We're insulating the shop right now--I'm excited to have a space that can be heated in the winter! Here are some quick responses. The civilian version of the VC did not have 4WD, though as I understand it, Dodge used that model as the basis for their military truck development, including 4WD. You'll need one reference line which can serve for both the vertical and horizontal measurements. Run a stringline along the top center of the frame. You can verify the centering by measuring across the frame at various points and taking half of that value as the centerline. Finding vertical: Find the flat spots on each component, use an inclinometer (Amazon sells one for $7-- IRWIN Tools Magnetic Angle Locator (1794488)) to verify the vertical alignment. You could also use a digital level. Horizontal: Use the stringline and use the input/output shafts to align to that centerline. That line can also be used to put in the parallel supports, which can be used as the reference points for all your measurements.
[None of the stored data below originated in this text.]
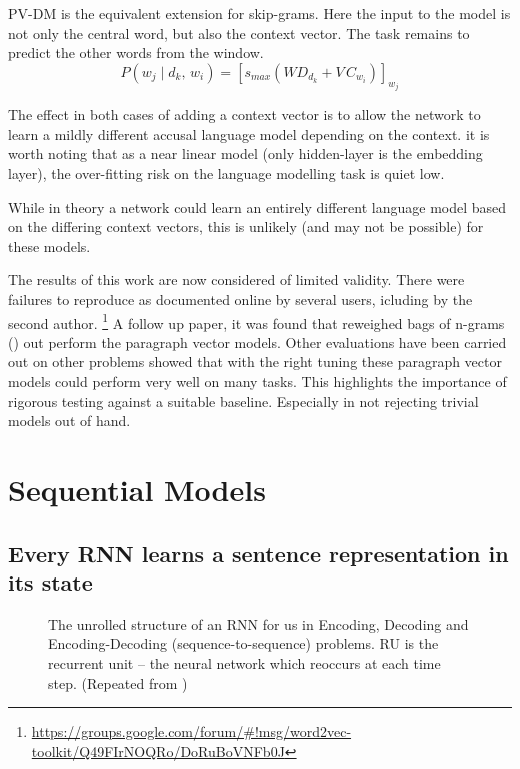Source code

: \documentclass[12pt,parskip]{komatufte}
\begin{document}
PV-DM is the equivalent extension for skip-grams.
Here the input to the model is not only the central word, but also the context vector.
The task remains to predict the other words from the window.
\begin{equation}
P(w_j \mid d_k,\, w_{i}) = \left[ s_{max}(WD_{d_k} + V\,C_{w_{i}}) \right]_{w_j} 
\end{equation}

The effect in both cases of adding a context vector is to allow the network to learn a mildly different accusal language model depending on the context.
it is worth noting that as a near linear model (only hidden-layer is the embedding layer), the over-fitting risk on the language modelling task is quiet low.

While in theory a network could learn an entirely different language model based on the differing context vectors,
this is unlikely (and may not be possible) for these models. 




The results of this work are now considered of limited validity.
There were failures to reproduce as documented online by several users,
icluding by the second author.
 \footnote{ \url{https://groups.google.com/forum/\#!msg/word2vec-toolkit/Q49FIrNOQRo/DoRuBoVNFb0J}}
A follow up paper,  it was found that reweighed bags of n-grams \pcite() out perform the paragraph vector models.
Other evaluations have been carried out on other problems \textcite{lau2016doc2vecissues} showed that with the right tuning these paragraph vector models could perform very well on many tasks.
This highlights the importance of rigorous testing against a suitable baseline.
Especially in not rejecting trivial models out of hand.






\section{Sequential Models}

\subsection{Every RNN learns a sentence representation in its state}
\begin{figure}
	\caption{The unrolled structure of an RNN for us in Encoding, Decoding and Encoding-Decoding (sequence-to-sequence) problems. RU is the recurrent unit -- the neural network which reoccurs at each time step. (Repeated from )
	}
	
	\label{fig-rnns-sq}
	
	\resizebox{\textwidth}{!}{}
\end{figure}
\end{document}
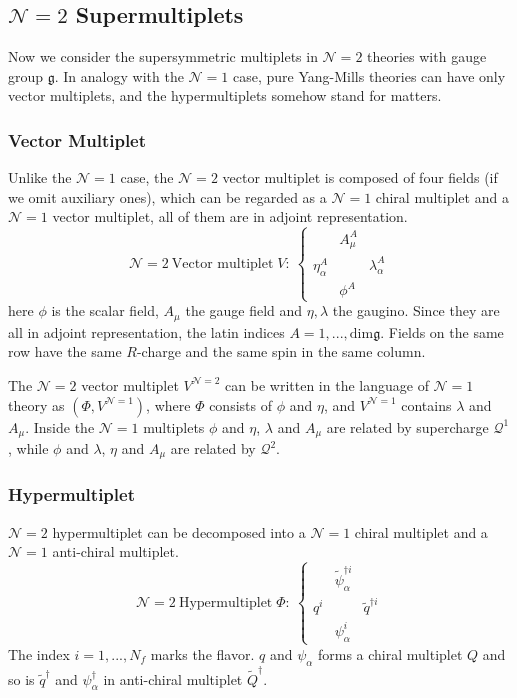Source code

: \documentclass{article}
\begin{document}
\subsection{$\mathcal{N}=2$ Supermultiplets}
Now we consider the supersymmetric multiplets in $\mathcal{N}=2$ theories with gauge group $\mathfrak{g}$. In analogy with the $\mathcal{N}=1$ case, pure Yang-Mills theories can have only vector multiplets, and the hypermultiplets somehow stand for matters.

\subsubsection{Vector Multiplet}
Unlike the $\mathcal{N}=1$ case, the $\mathcal{N}=2$ vector multiplet is composed of four fields (if we omit auxiliary ones), which can be regarded as a $\mathcal{N}=1$ chiral multiplet and a $\mathcal{N}=1$ vector multiplet, all of them are in adjoint representation.
\begin{equation}
\mathcal{N}=2\ \text{Vector multiplet}\;V :\ \left\{
\begin{matrix}
 &A^{A}_{\mu}& \\
\eta_{\alpha}^A& &\lambda_{\alpha}^A
\\&\phi^A& 
\end{matrix}
\right.
\end{equation}
here $\phi$ is the scalar field, $A_\mu$ the gauge field and $\eta,\lambda$ the gaugino. Since they are all in adjoint representation, the latin indices $A=1,...,\mathrm{dim}\mathfrak{g}$. Fields on the same row have the same $R$-charge and the same spin in the same column.

The $\mathcal{N}=2$ vector multiplet $V^{\mathcal{N}=2}$ can be written in the language of $\mathcal{N}=1$ theory as $(\Phi, V^{\mathcal{N}=1})$, where $\Phi$ consists of $\phi$ and $\eta$, and $ V^{\mathcal{N}=1}$ contains $\lambda$ and $A_\mu$. Inside the $\mathcal{N}=1$ multiplets $\phi$ and $\eta$, $\lambda$ and $A_\mu$ are related by supercharge $\mathcal{Q}^1$, while $\phi$ and $\lambda$, $\eta$ and $A_\mu$ are related by $\mathcal{Q}^2$. 

\subsubsection{Hypermultiplet}
$\mathcal{N}=2$ hypermultiplet can be decomposed into a $\mathcal{N}=1$ chiral multiplet and a $\mathcal{N}=1$ anti-chiral multiplet.
\begin{equation}
\mathcal{N}=2\ \text{Hypermultiplet}\;\Phi:\ \left\{
\begin{matrix}
 &\tilde{\psi}^{\dagger i}_{\alpha}& \\
q^i& &\tilde{q}^{\dagger i}
\\&\psi_{\alpha}^i& 
\end{matrix}
\right.
\end{equation}
The index $i=1,...,N_f$ marks the flavor. $q$ and $\psi_\alpha$ forms a chiral multiplet $Q$ and so is $\tilde{q}^{\dagger}$ and $\psi^{\dagger}_\alpha$ in anti-chiral multiplet $\tilde{Q}^{\dagger}$. 
\end{document}

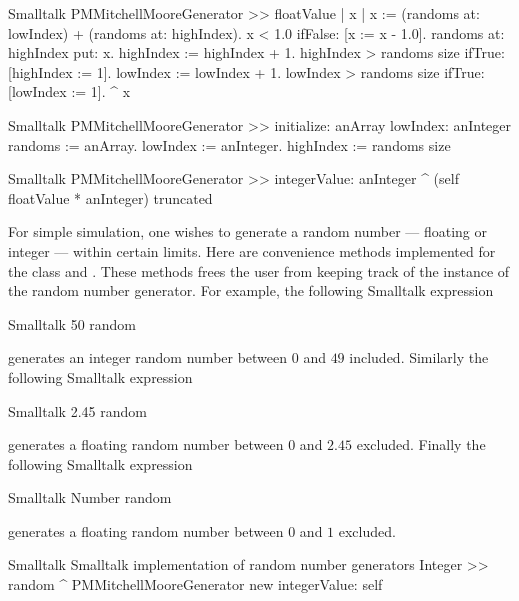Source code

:\begin{displaycode}{Smalltalk}
PMMitchellMooreGenerator >> floatValue
    | x |
    x := (randoms at: lowIndex) + (randoms at: highIndex).
    x < 1.0 ifFalse: [x := x - 1.0].
    randoms at: highIndex put: x.
    highIndex := highIndex + 1.
    highIndex > randoms size ifTrue: [highIndex := 1].
    lowIndex := lowIndex + 1.
    lowIndex > randoms size ifTrue: [lowIndex := 1].
    ^ x
\end{displaycode}

\begin{displaycode}{Smalltalk}
PMMitchellMooreGenerator >> initialize: anArray lowIndex: anInteger
    randoms := anArray.
    lowIndex := anInteger.
    highIndex := randoms size
\end{displaycode}

\begin{displaycode}{Smalltalk}
PMMitchellMooreGenerator >> integerValue: anInteger
    ^ (self floatValue * anInteger) truncated
\end{displaycode}

For simple simulation, one wishes to generate a random number ---
floating or integer --- within certain limits.
Here are convenience methods implemented for the class  and .
These methods frees the user from keeping track of the instance of the random number generator.
For example, the following Smalltalk expression

\begin{displaycode}{Smalltalk}
50 random
\end{displaycode}

\noindent generates an integer random number between $0$ and $49$ included. Similarly the following Smalltalk expression

\begin{displaycode}{Smalltalk}
 2.45 random
\end{displaycode}

\noindent generates a floating random number between $0$ and $2.45$ excluded. Finally the following Smalltalk expression

\begin{displaycode}{Smalltalk}
Number random
\end{displaycode}

\noindent generates a floating random number between $0$ and $1$ excluded.

\label{lst:randomuse}
\begin{listing}[label=lst:matrix]{Smalltalk}
  {Smalltalk implementation of random number generators}
Integer >> random
    ^ PMMitchellMooreGenerator new integerValue: self
\end{listing}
I would focus on keeping the OD parallel to the engine. It sits about the same level as the fuel tank, maybe a bit higher. Will check tomorrow. Let me know if this makes sense.

If there is strong spark, and gas, all that is left is flooded engine, timing or the rotor/cap position. If you didn't take the distributor out, then it should be firing on #1. Check your spark wires again. The 7 o'clock position is very close to the 9 o'clock position, so if your wires were off, you may have put them back on, one position off. (I'm speaking from personal experience ) Also check that the notch in the cap is aligned with the notch in the distributor body. After checking for flooding and the rotor/cap/wire positions, then check the timing as per Don's approach (thread #12 above). You could also try the static light method, which I prefer because it is easier for me to find the timing sweet spot. The static light method: Remove the cap. Wire a light between the points (or where the power goes from the distributor to the coil) and ground. Turn the ignition key on. The light should be on (unless the points are in the open position). Use a wrench on the generator pulley nut to slowly turn the engine in the clockwise direction (when viewed from the front). Watch the light. When it goes out, the points have opened. That is the point where the field in the coil collapses, sending a high voltage spike to the cap, through the rotor to what ever plug the rotor is aligned to. This is the point where the spark plug would fire. Now check the timing mark. It should be aligned to the factory spec. If it is at the factory spec, the rotor should be in the 7 o'clock position for #1. If the timing mark is not aligned with the indicator, then continue to turn the engine in a clockwise fashion until it aligns to the correct mark, then rotate your distributor body in a clockwise direction until the light goes off. Secure the distributor (there are two ways to loosen the distributor--the bolt that holds the distributor to the engine block, and the friction fit bracket that fits on the distributor shaft housing). Make sure both are tight. On the 201, factory timing is for TDC. You'll find a better description, with pictures, of the static light process by googling it. Now check the rotor position and cap again. Are these aligned for the #1 wire? Hope you don't feel like we're piling up on you. These things can be very challenging!